Закат Кенигсберга | страница 21
Манфред Эхт, Манфред Хопп, Эрвин Петцалль и Вернер Грумах стали моими друзьями, а во сне мне виделись поочередно Лисбет Данненберг, Хелла Засс, Хелла Марковски и Рут Марвильски. Увлекаемый потоками, подобным магнетическим, я поочередно испытывал то радость, то печаль. Чем сильней становилась угроза, исходившая от нацистов, тем больше мы нуждались в дружбе и взаимной поддержке. Несомненно, тогда же возникли и первые любовные привязанности.
Еврейская школа занимала боковые помещения большой синагоги, находившейся неподалеку от старого собора, но не на острове, а прямо напротив, на другом берегу Прегеля.

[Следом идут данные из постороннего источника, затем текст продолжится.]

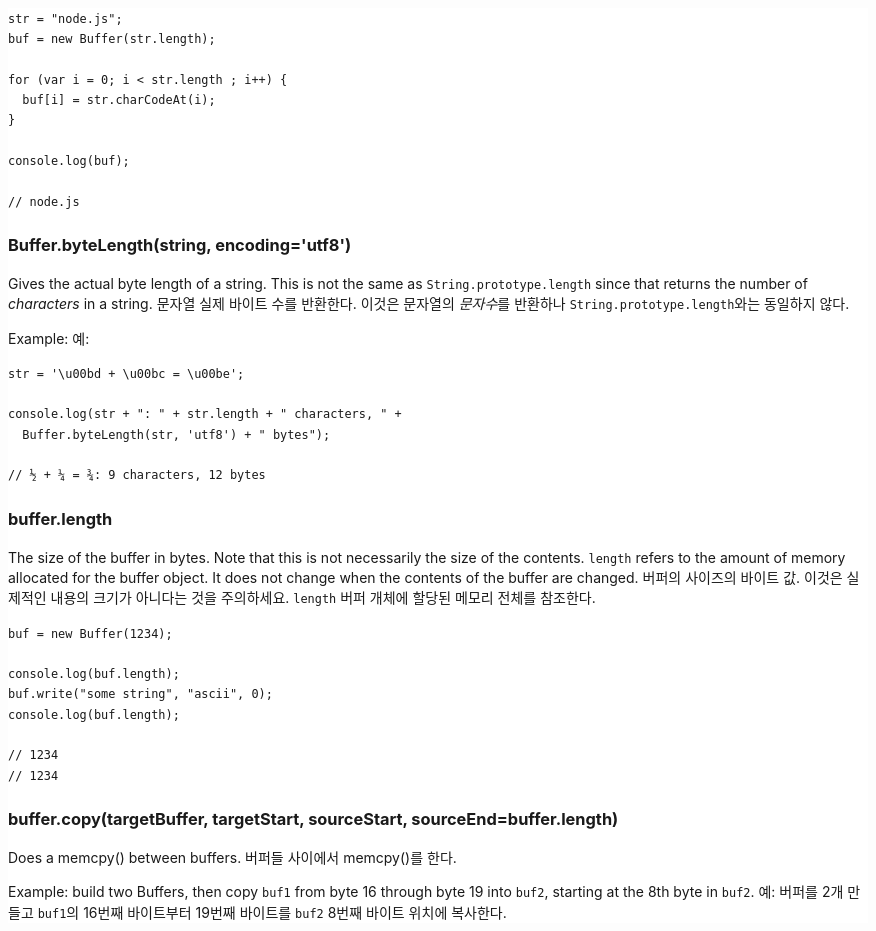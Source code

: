     str = "node.js";
    buf = new Buffer(str.length);

    for (var i = 0; i < str.length ; i++) {
      buf[i] = str.charCodeAt(i);
    }

    console.log(buf);

    // node.js


### Buffer.byteLength(string, encoding='utf8')

Gives the actual byte length of a string.  This is not the same as 
`String.prototype.length` since that returns the number of *characters* in a
string.
문자열 실제 바이트 수를 반환한다. 이것은 문자열의 *문자수*를 반환하나
`String.prototype.length`와는 동일하지 않다.

Example:
예:

    str = '\u00bd + \u00bc = \u00be';

    console.log(str + ": " + str.length + " characters, " +
      Buffer.byteLength(str, 'utf8') + " bytes");

    // ½ + ¼ = ¾: 9 characters, 12 bytes


### buffer.length

The size of the buffer in bytes.  Note that this is not necessarily the size
of the contents. `length` refers to the amount of memory allocated for the 
buffer object.  It does not change when the contents of the buffer are changed.
버퍼의 사이즈의 바이트 값.  이것은 실제적인 내용의 크기가 아니다는 것을 주의하세요. `length`
버퍼 개체에 할당된 메모리 전체를 참조한다.

    buf = new Buffer(1234);

    console.log(buf.length);
    buf.write("some string", "ascii", 0);
    console.log(buf.length);

    // 1234
    // 1234

### buffer.copy(targetBuffer, targetStart, sourceStart, sourceEnd=buffer.length)

Does a memcpy() between buffers.
버퍼들 사이에서 memcpy()를 한다.

Example: build two Buffers, then copy `buf1` from byte 16 through byte 19
into `buf2`, starting at the 8th byte in `buf2`.
예: 버퍼를 2개 만들고 `buf1`의 16번째 바이트부터 19번째 바이트를 `buf2` 8번째 바이트
위치에 복사한다.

С чувством глубокой благодарности я вспоминаю наших наставников — господина Эрлебахера, господина Нусбаума, фрейлейн Вольфф, фрейлейн Хиллер и появившихся позже господина Вайнберга и фрейлейн Тройхерц. Они изо всех сил пытались дать нам как можно больше и создать противовес недружелюбному миру за стенами школы.

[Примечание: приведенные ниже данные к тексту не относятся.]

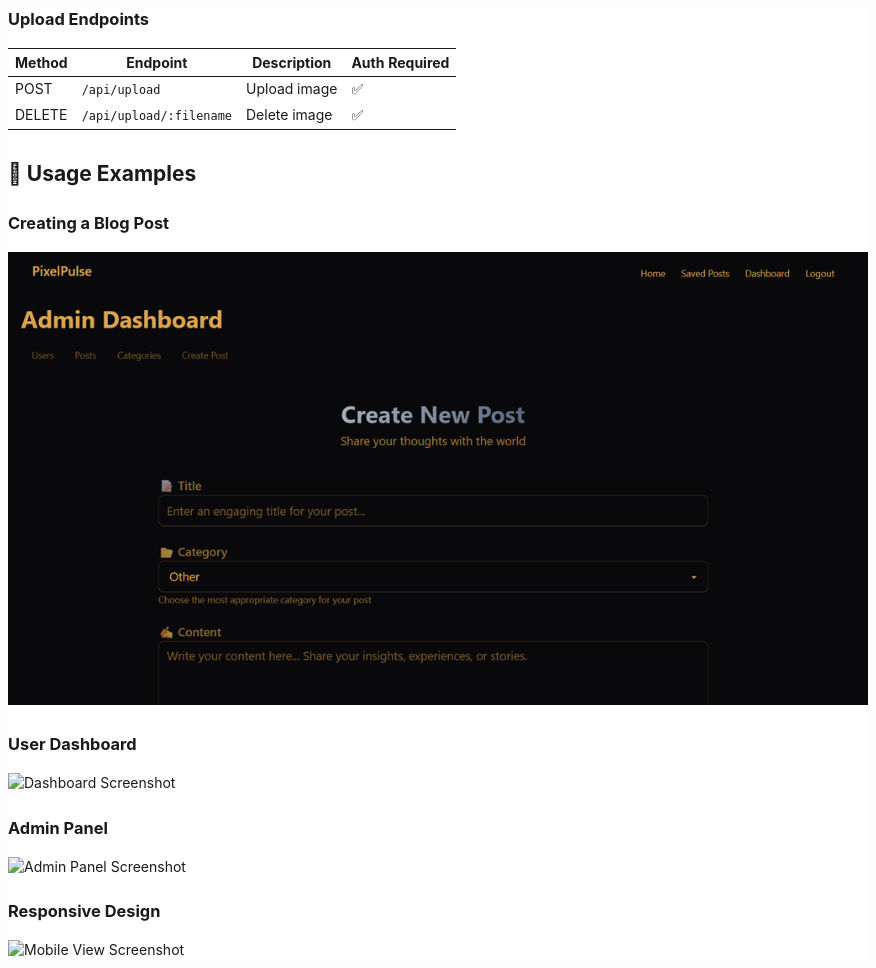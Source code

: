 ### Upload Endpoints

| Method | Endpoint | Description | Auth Required |
|--------|----------|-------------|---------------|
| POST | `/api/upload` | Upload image | ✅ |
| DELETE | `/api/upload/:filename` | Delete image | ✅ |

## 🎯 Usage Examples

### Creating a Blog Post

![Create Post Screenshot](./docs/images/create-post.png)

### User Dashboard

![Dashboard Screenshot](./docs/images/dashboard.png)

### Admin Panel

![Admin Panel Screenshot](./docs/images/admin-panel.png)

### Responsive Design

![Mobile View Screenshot](./docs/images/mobile-view.png)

Сегодня мне нелегко подобрать слова, чтобы передать свои ощущения, возникавшие при чтении на древнееврейском, при изучении Библии, во время молитв, красочных и веселых праздников. Субботнее чтение Торы, шофар Йом-Кипура, свечи Хануки, маца Песаха, карнавал Пурима — все это производило на меня сильное впечатление и отвлекало нас, пускай всего несколько лет, от творившегося вокруг. Однако вовсе игнорировать политическую реальность мы не могли. Этому мешали, например, частые проводы друзей в эмиграцию. Во время «субботнего часа» господин Кельтер трогательно соединял уезжающих и остающихся символическими «сердечными нитями». Каждое прощание волновало до слез. Зачитывались письма уехавших, и это повторялось еженедельно.
Поскольку враждебное отношения к евреям все усиливалось, не осталось, наверное, ни одной семьи, не задумывавшейся об эмиграции. Но трудно даже вообразить, какие препятствия чинили правительства всех стран бесправным немецким евреям, прежде чем предоставить им право на въезд. И это при том, что всему миру было известно о ежемесячном ужесточении законов о евреях. Законов, лишавших этих людей средств к существованию.
И все же, оглядываясь назад, должен сказать, что в период с 1936 по 1938 год я приобрел такое множество впечатлений, столь многого желал и желания мои столь часто исполнялись, что только теперь понимаю, сколь сильно эти годы повлияли на всю мою дальнейшую, прежде всего внутреннюю, жизнь. Мы, дети, лишь выигрывали от того, что энергия взрослых все больше обращалась на сферы духовной культуры. В те годы я еще иногда играл на улице с другими ребятами, время от времени ходил в кино (это пока не воспрещалось), но, конечно же, мне и другим евреям не доставляло никакого удовольствия повсюду сталкиваться с нацистской пропагандой — скажем, с регулярной клеветой на евреев в кинохрониках и киножурналах. Особенно агрессивно велась эта пропаганда в Восточной Пруссии при гауляйтере Эрихе Кохе, пользовавшемся дурной славой. Но нам, детям, еще удавалось избегать прямых соприкосновений со всем этим. Я занимался скрипкой, нам читали вслух классиков, а иной раз мы, разделив роли, исполняли целиком драматические произведения, предназначенные для куда более старшего возраста. Литература и музыка переносили нас из мрачной действительности в светлый мир, несколько отвлеченный, но все же реально существующий.